• _Requirement_:
In the records below, begin at the line containing "Radiopaedia (accessed 2026)." and end at the line containing "Rebecca Sawyer Lee, Francisco"; quote every line in that span exactly, including both boundary lines, and no others.

(Supplied material)

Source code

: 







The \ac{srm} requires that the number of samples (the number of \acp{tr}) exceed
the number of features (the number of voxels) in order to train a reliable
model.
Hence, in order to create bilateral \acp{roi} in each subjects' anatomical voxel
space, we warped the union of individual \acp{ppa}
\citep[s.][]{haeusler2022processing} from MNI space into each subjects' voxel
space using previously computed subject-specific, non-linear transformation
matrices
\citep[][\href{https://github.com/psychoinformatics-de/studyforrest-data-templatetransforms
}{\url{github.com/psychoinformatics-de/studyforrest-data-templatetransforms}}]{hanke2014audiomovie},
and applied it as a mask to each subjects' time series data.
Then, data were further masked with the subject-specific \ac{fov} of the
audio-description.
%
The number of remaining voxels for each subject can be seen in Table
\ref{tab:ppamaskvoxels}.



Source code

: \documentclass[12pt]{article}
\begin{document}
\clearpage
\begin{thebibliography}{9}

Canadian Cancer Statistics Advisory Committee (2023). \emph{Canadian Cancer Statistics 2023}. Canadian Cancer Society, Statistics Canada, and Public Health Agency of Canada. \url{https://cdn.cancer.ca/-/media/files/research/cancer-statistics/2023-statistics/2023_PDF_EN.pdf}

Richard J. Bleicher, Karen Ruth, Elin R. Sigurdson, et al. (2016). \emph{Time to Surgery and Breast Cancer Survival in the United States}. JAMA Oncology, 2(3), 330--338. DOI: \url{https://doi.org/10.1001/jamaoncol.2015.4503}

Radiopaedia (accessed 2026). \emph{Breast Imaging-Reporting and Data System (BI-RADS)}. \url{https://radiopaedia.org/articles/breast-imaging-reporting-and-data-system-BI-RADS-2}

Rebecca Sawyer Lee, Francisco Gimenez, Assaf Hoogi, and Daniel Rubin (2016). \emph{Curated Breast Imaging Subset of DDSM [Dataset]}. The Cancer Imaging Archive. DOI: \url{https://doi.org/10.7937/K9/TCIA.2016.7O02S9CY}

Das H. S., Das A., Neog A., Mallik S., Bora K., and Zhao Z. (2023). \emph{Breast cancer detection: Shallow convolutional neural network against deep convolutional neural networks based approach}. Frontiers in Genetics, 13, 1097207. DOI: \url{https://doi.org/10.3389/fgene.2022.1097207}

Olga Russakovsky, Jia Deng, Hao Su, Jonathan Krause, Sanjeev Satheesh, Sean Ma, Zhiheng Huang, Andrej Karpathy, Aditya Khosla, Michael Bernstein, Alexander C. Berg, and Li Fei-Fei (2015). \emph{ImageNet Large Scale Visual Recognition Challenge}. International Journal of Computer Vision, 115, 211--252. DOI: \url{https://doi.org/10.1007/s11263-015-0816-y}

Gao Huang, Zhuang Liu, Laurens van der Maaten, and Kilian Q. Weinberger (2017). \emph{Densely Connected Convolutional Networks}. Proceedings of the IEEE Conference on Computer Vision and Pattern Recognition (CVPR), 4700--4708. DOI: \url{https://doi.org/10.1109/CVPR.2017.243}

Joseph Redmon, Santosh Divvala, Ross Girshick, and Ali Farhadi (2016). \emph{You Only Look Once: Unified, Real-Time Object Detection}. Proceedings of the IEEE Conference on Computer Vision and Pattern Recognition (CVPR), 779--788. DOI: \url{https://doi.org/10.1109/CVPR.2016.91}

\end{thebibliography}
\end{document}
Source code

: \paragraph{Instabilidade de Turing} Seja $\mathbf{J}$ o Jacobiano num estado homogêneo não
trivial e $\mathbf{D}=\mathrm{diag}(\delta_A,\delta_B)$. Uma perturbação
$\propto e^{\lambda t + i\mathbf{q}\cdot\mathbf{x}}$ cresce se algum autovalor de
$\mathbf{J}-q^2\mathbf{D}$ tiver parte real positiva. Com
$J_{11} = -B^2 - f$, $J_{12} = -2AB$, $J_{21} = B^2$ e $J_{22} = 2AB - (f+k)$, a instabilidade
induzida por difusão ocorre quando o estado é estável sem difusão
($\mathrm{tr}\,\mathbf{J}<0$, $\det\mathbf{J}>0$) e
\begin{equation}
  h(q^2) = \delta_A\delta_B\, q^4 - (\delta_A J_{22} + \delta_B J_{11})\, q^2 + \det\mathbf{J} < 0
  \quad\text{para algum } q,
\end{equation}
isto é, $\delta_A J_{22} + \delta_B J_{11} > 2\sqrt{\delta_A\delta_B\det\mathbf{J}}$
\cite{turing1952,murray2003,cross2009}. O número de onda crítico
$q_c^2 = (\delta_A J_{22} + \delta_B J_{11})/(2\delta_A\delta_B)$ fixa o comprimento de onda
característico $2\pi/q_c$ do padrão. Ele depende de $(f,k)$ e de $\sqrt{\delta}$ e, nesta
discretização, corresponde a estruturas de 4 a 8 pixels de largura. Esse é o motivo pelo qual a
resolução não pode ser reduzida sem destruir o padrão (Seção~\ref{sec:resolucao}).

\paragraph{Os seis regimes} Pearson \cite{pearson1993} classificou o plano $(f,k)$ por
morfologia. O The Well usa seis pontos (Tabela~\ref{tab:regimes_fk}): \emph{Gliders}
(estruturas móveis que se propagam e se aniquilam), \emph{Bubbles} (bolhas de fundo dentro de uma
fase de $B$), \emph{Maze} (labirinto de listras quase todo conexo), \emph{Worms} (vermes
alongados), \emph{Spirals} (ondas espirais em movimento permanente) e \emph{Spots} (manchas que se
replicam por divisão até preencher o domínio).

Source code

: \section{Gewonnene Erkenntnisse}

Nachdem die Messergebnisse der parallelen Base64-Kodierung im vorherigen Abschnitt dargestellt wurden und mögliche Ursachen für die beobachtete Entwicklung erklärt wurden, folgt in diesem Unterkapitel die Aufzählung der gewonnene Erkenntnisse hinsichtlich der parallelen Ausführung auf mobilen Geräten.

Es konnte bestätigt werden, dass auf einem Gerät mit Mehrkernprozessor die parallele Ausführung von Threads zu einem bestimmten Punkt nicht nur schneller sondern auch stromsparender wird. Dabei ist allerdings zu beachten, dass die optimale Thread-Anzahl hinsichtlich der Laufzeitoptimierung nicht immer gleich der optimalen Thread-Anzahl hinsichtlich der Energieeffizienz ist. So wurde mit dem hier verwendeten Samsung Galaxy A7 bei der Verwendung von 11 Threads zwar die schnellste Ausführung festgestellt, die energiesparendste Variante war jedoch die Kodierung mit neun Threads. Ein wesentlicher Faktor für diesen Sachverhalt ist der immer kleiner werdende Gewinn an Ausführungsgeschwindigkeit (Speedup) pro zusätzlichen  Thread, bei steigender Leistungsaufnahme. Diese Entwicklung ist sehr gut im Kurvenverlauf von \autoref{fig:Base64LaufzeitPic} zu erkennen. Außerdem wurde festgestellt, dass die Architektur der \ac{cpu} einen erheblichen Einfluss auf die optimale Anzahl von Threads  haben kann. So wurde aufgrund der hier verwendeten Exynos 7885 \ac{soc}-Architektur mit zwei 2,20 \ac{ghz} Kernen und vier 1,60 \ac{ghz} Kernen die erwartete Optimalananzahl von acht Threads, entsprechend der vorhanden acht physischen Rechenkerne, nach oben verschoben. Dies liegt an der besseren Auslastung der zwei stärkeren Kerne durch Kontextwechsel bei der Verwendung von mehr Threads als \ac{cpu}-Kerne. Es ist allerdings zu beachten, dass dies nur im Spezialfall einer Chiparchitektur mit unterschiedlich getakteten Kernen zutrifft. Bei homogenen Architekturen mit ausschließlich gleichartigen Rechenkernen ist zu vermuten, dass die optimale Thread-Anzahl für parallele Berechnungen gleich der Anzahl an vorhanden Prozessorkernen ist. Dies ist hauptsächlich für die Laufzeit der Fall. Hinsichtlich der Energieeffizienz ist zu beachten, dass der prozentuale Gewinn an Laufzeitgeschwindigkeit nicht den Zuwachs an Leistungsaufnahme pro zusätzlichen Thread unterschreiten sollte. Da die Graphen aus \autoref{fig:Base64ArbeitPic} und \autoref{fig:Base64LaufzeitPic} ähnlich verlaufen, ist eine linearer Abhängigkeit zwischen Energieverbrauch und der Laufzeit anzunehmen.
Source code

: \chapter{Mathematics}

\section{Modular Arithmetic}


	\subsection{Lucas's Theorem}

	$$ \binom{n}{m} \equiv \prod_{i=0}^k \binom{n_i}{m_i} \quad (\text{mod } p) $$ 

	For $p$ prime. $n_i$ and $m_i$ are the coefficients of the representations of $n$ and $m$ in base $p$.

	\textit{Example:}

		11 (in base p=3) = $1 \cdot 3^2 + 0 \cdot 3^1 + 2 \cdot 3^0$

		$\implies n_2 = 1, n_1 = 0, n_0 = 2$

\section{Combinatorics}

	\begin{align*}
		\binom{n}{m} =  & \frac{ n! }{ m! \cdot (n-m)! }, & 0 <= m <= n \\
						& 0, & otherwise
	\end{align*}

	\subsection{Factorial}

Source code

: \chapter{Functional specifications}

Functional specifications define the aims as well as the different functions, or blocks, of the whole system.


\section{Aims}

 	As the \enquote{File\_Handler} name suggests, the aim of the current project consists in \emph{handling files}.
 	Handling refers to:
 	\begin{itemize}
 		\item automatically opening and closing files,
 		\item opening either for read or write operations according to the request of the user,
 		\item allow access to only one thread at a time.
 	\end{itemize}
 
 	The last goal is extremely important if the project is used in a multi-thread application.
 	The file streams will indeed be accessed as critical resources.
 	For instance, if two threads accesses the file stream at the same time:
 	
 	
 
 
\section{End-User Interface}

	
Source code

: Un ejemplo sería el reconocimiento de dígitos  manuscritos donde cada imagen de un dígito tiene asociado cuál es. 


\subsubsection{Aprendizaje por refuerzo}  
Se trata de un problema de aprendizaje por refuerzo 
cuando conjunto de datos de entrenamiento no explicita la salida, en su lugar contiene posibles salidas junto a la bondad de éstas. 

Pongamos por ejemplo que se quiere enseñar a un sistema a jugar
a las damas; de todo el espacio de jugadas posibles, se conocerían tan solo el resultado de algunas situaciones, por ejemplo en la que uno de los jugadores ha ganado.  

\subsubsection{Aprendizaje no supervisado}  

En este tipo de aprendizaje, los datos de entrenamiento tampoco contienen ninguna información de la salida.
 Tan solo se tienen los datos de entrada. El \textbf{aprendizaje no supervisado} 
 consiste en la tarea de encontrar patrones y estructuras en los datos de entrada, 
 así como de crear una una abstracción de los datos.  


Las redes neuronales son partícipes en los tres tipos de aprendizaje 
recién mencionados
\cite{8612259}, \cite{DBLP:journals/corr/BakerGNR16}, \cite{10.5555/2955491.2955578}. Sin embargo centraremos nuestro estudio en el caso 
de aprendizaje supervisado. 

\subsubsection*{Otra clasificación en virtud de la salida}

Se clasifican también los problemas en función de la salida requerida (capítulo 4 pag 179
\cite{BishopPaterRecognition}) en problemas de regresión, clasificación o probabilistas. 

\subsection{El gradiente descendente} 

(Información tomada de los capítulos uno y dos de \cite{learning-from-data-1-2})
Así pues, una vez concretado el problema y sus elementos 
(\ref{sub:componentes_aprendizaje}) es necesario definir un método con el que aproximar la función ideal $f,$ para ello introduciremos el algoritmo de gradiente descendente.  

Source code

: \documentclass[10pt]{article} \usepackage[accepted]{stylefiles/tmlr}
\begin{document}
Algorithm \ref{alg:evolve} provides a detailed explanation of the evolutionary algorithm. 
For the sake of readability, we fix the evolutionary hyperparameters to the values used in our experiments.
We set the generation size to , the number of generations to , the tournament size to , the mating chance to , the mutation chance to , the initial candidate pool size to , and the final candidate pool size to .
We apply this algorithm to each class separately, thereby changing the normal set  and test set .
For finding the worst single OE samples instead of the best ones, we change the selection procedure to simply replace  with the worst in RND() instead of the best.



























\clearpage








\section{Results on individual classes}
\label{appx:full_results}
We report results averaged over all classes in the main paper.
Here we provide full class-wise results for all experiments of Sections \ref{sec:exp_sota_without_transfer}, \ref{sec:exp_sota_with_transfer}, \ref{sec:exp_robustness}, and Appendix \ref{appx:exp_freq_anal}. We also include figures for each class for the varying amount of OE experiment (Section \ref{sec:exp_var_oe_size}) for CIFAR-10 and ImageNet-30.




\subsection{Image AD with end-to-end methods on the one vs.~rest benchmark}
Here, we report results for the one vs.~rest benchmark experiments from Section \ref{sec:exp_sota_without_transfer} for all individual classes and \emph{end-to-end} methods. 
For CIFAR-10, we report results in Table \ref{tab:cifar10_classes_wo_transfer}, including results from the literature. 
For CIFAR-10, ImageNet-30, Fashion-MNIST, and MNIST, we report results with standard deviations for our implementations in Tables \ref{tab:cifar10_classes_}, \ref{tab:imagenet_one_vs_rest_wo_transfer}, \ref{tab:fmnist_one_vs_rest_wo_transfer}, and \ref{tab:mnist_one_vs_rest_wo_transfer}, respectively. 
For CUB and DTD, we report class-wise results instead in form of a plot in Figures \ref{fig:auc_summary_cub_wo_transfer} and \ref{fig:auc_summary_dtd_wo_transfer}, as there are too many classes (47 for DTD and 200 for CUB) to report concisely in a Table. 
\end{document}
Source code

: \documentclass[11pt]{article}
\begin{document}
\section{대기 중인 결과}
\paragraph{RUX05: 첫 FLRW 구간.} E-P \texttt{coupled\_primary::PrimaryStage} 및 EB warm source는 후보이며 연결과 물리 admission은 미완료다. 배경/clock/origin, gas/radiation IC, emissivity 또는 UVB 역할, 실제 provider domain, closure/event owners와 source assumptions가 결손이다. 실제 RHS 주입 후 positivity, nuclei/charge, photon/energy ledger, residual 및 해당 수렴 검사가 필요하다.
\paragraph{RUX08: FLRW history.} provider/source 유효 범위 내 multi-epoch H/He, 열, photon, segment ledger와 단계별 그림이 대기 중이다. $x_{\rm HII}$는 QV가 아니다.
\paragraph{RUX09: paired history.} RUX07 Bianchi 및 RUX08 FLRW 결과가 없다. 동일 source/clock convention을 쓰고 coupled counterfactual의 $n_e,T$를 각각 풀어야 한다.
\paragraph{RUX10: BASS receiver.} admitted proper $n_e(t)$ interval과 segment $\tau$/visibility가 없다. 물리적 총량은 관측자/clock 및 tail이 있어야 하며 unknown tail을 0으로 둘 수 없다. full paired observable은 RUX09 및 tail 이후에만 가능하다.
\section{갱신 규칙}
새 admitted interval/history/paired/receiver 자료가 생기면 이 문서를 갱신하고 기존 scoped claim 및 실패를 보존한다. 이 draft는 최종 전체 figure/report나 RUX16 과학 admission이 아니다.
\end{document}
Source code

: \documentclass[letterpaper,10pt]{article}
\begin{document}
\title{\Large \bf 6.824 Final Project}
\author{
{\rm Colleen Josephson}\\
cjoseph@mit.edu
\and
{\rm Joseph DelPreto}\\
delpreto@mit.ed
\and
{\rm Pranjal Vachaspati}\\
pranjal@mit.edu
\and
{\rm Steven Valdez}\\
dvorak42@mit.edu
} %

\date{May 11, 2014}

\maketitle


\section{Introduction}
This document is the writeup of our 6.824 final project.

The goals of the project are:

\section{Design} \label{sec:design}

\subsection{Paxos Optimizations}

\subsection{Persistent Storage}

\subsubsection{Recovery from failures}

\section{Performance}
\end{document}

(End Supplied material)

• _Solution to this problem_:
Radiopaedia (accessed 2026). \emph{Breast Imaging-Reporting and Data System (BI-RADS)}. \url{https://radiopaedia.org/articles/breast-imaging-reporting-and-data-system-BI-RADS-2}

Rebecca Sawyer Lee, Francisco Gimenez, Assaf Hoogi, and Daniel Rubin (2016). \emph{Curated Breast Imaging Subset of DDSM [Dataset]}. The Cancer Imaging Archive. DOI: \url{https://doi.org/10.7937/K9/TCIA.2016.7O02S9CY}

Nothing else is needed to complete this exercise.